Trding- I think you nailed it. The last couple years it’s been hard to see the end game for the company bc they continue to pivot and raise money. This company was easier to digest as an investor when it was just an HIV company. Remember when it was just HIV we at least had an end in sight. Since than we have added GvHD which has also been delayed without much communication. Then RP joined and it basically became an oncology play, but can’t seem to find anyone to inject (I know this has more to do with trial logistics than patients, but the company hasn’t done a great job in communicating that).
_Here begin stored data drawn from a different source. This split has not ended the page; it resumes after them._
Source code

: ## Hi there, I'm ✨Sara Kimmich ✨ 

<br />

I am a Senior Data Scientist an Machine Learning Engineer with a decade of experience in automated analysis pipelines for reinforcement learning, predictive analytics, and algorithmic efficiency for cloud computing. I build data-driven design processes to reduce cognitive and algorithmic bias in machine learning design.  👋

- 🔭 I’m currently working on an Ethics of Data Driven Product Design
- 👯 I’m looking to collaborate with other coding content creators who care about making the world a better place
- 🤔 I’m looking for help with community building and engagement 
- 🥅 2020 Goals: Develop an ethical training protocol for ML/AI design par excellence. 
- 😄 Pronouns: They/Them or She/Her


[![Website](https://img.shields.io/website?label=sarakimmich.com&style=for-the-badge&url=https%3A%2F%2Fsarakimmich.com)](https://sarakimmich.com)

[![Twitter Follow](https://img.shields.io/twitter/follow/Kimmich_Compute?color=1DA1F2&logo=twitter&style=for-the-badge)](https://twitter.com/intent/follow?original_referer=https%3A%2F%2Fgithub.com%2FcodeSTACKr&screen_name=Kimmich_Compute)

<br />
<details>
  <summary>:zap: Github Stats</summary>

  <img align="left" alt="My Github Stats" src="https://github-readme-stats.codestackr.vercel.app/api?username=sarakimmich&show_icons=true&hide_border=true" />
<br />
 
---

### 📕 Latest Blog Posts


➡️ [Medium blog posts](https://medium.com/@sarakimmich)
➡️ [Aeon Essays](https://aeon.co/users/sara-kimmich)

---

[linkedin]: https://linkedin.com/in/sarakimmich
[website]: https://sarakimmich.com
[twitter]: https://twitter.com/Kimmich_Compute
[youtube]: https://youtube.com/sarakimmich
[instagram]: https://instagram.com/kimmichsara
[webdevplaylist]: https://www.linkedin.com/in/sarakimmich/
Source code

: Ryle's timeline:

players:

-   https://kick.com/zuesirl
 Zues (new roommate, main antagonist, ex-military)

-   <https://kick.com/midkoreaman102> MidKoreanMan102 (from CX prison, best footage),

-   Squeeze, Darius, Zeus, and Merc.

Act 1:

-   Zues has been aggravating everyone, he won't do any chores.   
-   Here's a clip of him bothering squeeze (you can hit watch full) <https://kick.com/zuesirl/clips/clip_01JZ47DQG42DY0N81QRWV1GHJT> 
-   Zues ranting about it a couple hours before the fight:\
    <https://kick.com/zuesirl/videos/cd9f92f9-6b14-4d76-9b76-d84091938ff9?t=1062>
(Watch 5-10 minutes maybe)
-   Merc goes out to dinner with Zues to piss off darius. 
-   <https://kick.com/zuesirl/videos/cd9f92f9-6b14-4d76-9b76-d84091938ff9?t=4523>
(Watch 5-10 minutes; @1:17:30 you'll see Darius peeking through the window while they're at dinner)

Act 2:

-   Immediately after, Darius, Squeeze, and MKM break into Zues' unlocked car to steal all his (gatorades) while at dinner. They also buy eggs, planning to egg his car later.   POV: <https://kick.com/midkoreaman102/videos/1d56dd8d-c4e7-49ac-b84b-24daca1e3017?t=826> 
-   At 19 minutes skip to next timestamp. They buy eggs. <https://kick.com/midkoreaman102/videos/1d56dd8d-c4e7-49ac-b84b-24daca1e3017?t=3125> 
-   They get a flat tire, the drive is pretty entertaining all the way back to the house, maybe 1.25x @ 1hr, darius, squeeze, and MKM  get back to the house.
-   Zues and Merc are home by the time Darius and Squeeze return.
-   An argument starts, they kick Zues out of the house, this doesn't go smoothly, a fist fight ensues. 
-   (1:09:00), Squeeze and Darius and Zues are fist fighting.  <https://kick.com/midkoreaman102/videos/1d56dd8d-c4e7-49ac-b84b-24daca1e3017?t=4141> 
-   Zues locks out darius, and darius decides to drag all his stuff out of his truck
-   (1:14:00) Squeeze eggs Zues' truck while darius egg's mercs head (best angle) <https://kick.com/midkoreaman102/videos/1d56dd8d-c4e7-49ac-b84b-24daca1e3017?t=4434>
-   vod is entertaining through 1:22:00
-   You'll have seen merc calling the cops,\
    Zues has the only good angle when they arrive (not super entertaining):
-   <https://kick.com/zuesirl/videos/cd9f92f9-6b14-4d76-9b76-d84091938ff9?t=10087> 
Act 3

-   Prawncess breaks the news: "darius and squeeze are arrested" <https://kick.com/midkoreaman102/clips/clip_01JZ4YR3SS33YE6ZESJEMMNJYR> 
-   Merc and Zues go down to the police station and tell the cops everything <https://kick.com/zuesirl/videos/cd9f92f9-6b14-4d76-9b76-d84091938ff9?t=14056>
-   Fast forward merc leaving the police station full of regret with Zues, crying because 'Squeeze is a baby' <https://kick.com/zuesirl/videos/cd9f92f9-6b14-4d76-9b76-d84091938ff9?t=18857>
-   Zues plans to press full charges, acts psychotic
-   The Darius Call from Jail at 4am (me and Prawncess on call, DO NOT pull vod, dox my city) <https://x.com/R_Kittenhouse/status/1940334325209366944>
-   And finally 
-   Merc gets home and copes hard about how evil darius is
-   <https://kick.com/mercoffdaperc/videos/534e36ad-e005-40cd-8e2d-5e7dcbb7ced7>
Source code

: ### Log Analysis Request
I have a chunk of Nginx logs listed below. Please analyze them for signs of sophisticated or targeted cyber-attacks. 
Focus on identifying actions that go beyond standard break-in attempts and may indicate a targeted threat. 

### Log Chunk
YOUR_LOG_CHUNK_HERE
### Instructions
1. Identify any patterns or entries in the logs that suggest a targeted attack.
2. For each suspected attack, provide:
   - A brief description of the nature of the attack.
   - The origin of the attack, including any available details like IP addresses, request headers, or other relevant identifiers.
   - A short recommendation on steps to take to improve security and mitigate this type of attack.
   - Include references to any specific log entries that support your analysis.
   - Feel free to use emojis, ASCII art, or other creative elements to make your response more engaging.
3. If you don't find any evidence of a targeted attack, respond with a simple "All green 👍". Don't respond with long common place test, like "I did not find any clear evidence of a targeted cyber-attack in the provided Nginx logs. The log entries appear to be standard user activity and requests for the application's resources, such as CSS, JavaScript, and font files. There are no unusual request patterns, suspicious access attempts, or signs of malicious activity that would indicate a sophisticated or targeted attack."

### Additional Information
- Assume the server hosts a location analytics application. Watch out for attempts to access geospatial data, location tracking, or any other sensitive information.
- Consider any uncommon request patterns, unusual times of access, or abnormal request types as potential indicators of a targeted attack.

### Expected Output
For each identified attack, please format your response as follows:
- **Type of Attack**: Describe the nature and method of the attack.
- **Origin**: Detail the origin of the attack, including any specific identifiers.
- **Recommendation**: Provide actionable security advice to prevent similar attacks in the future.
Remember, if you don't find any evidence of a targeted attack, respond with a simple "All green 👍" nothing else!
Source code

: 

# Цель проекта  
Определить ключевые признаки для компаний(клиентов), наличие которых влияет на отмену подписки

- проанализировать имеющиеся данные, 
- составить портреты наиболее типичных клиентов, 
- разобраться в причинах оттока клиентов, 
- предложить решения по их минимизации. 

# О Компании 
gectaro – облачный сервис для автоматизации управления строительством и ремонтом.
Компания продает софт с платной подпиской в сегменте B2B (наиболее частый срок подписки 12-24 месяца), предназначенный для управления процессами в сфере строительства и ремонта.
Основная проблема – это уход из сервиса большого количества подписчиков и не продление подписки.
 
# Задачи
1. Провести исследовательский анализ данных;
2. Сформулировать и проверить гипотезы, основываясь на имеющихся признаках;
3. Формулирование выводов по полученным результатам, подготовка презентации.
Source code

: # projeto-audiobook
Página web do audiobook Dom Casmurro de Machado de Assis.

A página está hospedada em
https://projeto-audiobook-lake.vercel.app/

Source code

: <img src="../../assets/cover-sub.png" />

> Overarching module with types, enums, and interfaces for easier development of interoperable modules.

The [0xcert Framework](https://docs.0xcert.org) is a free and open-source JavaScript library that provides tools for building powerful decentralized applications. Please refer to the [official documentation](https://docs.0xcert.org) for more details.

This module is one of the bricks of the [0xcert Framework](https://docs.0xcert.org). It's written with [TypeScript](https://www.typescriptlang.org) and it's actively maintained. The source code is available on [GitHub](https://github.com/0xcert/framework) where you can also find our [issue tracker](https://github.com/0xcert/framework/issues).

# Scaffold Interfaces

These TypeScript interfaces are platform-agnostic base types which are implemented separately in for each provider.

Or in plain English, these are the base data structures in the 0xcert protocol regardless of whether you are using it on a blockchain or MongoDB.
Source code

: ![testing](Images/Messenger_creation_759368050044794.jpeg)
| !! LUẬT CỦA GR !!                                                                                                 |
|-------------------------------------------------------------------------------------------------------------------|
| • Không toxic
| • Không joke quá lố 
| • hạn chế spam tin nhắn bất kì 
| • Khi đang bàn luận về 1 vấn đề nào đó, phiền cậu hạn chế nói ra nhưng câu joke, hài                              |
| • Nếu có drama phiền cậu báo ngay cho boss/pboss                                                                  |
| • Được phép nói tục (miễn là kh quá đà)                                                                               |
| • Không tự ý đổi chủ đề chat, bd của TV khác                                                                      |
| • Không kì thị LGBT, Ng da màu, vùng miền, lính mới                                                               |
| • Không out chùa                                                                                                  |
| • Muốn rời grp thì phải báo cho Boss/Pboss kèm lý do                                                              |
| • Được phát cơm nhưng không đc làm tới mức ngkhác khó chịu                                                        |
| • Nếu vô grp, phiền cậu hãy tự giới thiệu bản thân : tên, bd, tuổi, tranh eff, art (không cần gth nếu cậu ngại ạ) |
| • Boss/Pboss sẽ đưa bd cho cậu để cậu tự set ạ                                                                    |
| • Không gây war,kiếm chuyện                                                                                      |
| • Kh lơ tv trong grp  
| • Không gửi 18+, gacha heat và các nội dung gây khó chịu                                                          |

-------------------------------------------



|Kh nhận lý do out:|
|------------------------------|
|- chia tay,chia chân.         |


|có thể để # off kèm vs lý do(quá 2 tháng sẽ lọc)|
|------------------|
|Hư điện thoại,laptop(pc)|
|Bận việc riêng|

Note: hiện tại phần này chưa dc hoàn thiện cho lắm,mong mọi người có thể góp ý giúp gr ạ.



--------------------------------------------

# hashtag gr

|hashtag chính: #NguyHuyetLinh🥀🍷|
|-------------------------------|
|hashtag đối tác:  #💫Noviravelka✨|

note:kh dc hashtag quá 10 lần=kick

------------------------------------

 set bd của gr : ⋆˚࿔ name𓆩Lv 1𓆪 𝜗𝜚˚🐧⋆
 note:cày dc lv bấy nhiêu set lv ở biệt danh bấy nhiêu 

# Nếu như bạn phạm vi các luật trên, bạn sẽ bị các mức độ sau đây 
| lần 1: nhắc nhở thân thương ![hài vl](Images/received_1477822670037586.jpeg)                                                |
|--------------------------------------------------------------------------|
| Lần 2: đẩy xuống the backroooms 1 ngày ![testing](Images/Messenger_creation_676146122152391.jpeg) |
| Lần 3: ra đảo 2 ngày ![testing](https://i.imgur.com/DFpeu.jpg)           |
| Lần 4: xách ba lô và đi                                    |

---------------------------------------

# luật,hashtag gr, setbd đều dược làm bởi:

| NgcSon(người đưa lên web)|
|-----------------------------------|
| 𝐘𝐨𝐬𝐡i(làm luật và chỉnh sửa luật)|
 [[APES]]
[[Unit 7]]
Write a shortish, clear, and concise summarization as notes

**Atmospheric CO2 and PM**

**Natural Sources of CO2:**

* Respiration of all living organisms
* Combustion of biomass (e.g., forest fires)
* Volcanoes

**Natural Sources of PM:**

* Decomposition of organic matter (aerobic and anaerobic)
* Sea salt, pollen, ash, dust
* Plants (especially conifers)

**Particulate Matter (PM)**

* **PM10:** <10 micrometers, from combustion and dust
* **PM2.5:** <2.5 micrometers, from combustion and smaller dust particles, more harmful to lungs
While everything we have added potentially provides substantially more value to the company it also adds uncertainty about how, when, and how much it will take for this to play out.
If we had stayed just HIV, I strongly believe we would have had a BO by now. But we are just starting to understand the potential of this drug, which does three things: adds an unknown amount of time before BO, makes it incredibly hard to value and incredibly risky for a BP to buy it at full potential value. As soon as we have some certainty around financing as well as mono/GvHD/TNBC we will hopefully see SP.
I included mono not bc we don’t have enough science. I think we do. But if we are missing anything I think it is that we may be underestimating how difficult and how long it will take for Leronlimab to disrupt a well established, trusted and effective ecosystem that HAART has monopolizes since the early 90s. Even with a better drug.